Exercise instructions = In the entries below, count each line where "anderen" appears. Give the total and nothing more.
Start of Block
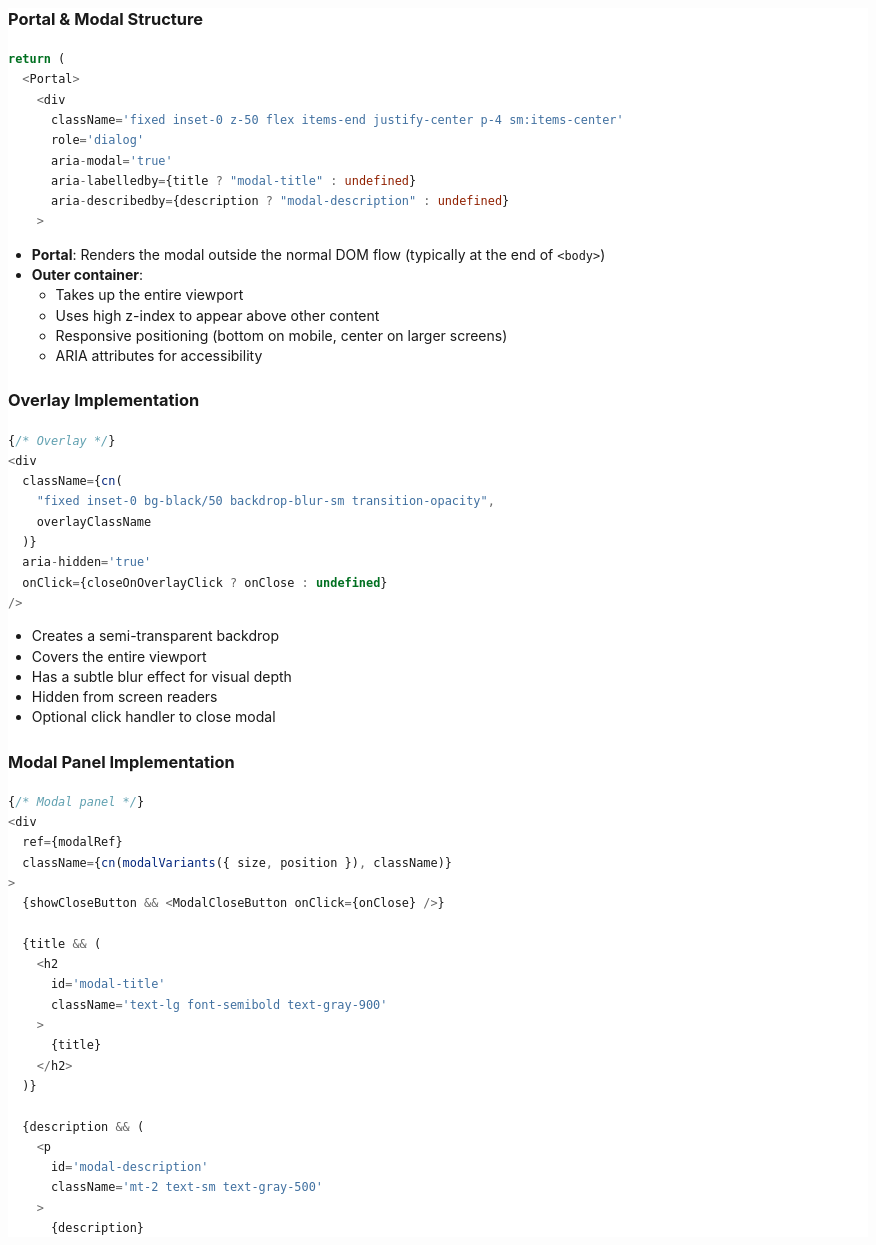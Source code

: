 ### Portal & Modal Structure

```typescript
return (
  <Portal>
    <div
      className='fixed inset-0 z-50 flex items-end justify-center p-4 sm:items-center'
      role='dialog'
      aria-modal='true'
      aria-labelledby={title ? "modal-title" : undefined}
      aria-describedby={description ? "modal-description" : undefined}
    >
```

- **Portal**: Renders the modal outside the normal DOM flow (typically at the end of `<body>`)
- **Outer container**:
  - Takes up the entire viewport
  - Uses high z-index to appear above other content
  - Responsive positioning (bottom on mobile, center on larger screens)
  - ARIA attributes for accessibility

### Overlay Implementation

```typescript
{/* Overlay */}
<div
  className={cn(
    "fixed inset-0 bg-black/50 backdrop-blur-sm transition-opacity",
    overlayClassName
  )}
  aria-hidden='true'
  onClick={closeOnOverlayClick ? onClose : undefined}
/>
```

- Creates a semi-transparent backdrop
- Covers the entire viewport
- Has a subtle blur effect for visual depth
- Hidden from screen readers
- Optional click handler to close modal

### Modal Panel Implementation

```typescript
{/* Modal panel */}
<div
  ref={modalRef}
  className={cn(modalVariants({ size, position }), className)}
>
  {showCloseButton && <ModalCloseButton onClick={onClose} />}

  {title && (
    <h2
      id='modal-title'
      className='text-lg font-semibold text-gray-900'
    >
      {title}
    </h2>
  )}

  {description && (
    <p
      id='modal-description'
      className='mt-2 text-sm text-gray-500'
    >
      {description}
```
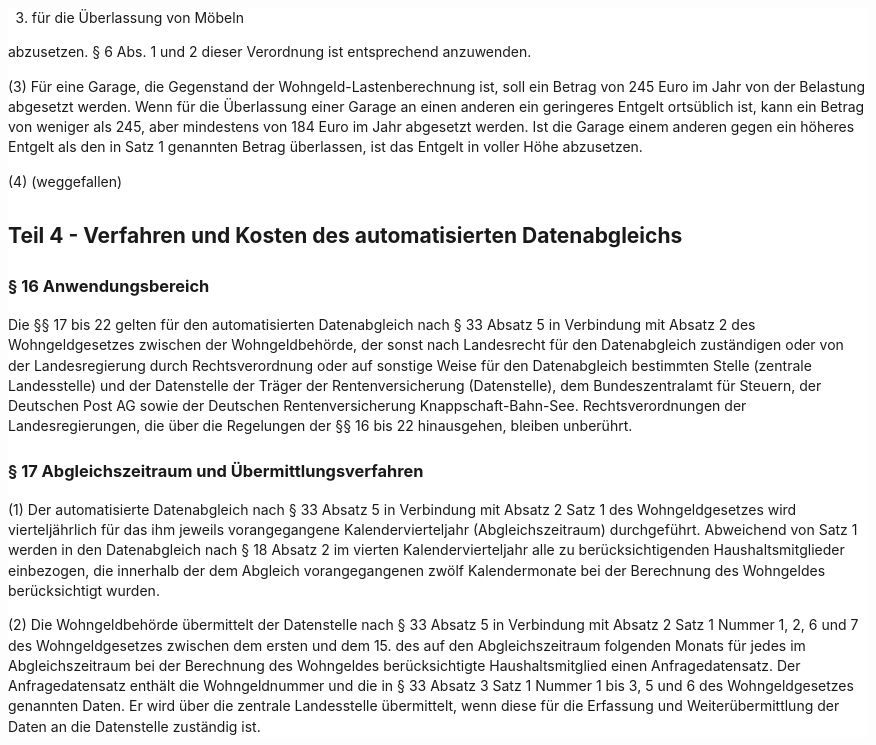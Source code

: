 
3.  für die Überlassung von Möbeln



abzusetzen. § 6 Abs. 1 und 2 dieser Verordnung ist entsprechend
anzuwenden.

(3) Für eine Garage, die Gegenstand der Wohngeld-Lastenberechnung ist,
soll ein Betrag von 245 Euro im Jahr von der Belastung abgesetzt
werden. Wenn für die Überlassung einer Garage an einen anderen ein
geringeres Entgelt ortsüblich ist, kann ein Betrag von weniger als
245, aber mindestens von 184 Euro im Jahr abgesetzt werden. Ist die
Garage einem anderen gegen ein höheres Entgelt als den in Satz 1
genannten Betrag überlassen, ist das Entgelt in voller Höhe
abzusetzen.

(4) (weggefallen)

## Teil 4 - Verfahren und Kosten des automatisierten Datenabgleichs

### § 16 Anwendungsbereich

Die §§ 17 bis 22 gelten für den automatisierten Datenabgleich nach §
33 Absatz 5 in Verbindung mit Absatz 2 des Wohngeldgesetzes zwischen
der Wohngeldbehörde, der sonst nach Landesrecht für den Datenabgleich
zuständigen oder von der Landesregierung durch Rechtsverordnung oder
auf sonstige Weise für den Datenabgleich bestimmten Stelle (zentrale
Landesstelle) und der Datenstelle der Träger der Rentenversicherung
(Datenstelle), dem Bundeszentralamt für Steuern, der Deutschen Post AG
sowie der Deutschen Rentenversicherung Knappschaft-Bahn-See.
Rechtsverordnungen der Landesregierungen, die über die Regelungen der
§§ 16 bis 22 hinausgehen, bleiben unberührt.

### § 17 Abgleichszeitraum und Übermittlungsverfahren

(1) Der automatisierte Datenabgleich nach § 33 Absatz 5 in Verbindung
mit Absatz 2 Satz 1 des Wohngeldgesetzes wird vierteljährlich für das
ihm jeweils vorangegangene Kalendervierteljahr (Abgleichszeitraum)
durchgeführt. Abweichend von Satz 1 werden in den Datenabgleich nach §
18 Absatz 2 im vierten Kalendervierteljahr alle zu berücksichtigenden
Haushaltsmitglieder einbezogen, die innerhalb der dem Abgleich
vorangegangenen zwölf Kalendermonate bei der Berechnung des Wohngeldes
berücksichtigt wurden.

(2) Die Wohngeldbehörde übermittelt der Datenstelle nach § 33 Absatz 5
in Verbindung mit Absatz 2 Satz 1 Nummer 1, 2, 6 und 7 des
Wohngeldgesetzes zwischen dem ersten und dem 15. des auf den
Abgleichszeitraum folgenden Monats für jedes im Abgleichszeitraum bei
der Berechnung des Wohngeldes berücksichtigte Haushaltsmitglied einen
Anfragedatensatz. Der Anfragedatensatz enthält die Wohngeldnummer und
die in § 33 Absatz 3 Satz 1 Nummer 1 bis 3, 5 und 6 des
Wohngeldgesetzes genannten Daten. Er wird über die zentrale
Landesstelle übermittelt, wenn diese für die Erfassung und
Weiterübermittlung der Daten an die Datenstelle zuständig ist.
End of Block
Start of Block
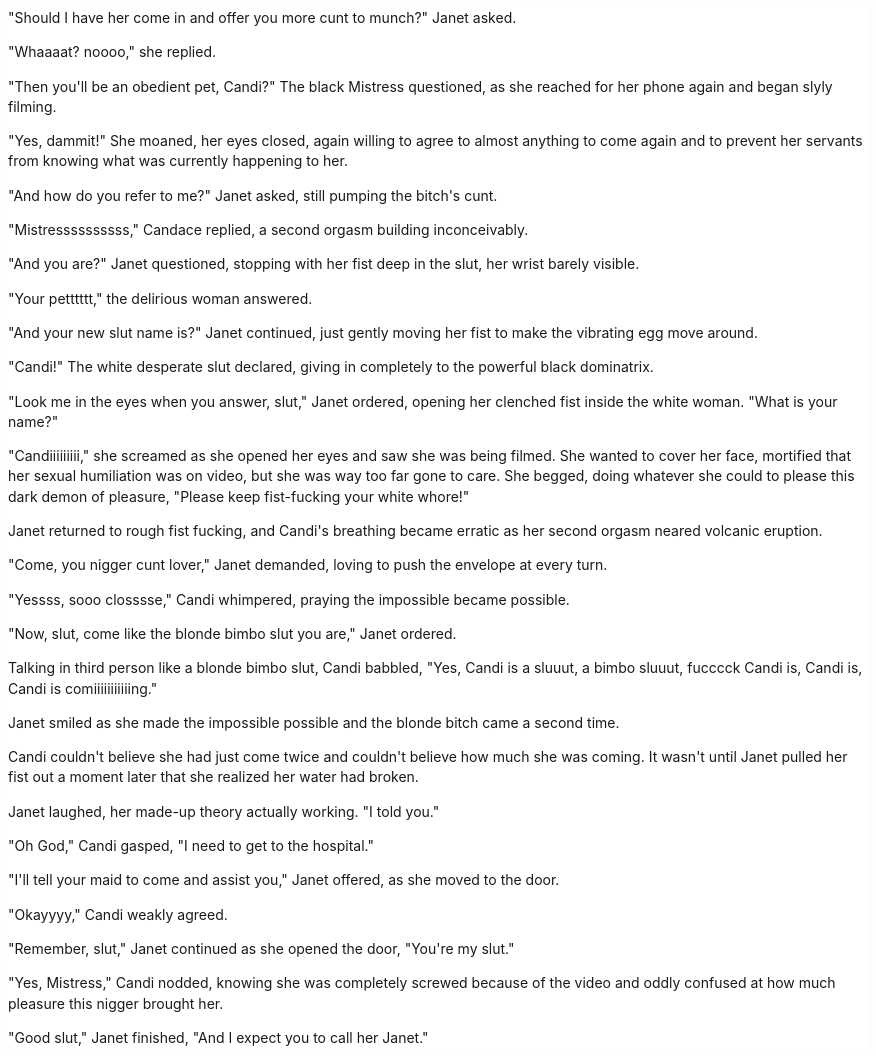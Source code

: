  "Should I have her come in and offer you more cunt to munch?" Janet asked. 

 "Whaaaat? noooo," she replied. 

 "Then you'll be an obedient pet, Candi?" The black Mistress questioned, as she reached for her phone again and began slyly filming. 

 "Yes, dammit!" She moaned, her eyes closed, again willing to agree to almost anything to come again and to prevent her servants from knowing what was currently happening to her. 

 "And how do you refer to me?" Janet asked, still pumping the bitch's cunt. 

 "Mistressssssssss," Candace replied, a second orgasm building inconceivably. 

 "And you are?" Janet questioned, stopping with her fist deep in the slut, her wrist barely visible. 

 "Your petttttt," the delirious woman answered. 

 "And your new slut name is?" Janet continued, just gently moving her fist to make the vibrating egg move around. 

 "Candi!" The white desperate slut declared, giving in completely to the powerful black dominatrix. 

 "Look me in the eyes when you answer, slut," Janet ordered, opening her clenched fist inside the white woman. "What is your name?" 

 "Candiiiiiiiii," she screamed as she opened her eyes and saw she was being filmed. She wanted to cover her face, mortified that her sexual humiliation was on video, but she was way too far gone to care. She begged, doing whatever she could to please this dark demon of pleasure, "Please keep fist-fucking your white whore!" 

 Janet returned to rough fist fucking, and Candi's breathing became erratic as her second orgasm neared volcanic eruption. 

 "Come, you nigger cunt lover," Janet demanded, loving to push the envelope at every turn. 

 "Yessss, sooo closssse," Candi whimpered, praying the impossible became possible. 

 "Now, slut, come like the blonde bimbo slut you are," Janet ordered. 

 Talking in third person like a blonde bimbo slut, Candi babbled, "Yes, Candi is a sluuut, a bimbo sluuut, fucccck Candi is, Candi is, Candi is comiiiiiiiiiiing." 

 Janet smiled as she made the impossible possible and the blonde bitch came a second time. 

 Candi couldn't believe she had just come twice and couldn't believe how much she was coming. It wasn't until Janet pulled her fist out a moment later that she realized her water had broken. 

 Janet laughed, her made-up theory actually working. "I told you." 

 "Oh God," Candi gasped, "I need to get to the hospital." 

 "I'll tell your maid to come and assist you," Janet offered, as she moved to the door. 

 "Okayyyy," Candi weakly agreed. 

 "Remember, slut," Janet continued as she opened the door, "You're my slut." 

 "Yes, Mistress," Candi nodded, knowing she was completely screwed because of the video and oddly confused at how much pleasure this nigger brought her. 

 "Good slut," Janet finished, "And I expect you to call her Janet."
End of Block
Start of Block
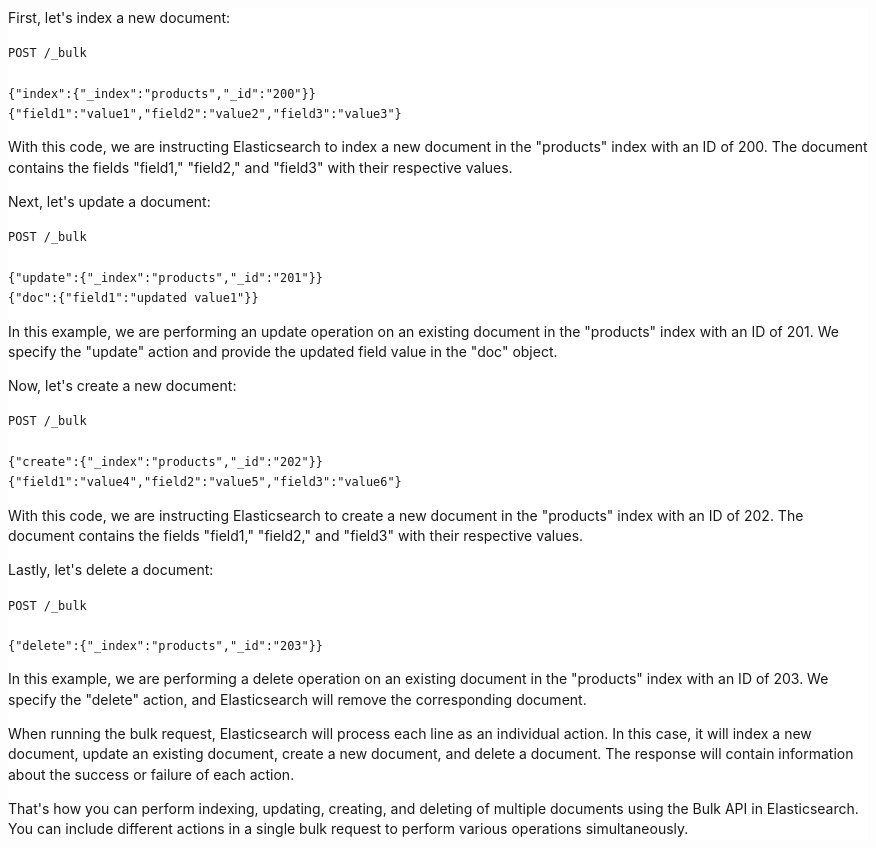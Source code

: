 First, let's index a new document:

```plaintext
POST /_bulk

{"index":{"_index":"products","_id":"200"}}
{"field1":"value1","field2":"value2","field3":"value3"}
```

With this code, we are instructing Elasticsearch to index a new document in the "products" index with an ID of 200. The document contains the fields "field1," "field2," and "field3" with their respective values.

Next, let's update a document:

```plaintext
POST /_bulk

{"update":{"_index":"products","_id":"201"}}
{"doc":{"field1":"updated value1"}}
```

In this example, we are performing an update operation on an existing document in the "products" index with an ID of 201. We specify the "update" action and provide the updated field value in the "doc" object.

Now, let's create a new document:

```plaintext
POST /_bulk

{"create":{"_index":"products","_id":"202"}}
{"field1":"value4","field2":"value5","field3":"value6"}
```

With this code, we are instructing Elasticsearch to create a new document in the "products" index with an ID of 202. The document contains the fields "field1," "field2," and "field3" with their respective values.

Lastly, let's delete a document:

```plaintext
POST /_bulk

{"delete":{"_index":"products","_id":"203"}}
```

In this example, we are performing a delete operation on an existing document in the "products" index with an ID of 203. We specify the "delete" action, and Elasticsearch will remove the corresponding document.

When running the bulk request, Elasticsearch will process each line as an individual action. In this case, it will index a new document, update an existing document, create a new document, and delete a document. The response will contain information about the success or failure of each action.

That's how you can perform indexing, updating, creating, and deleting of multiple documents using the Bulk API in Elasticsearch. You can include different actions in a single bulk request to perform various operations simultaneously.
End of Block
Answer = 2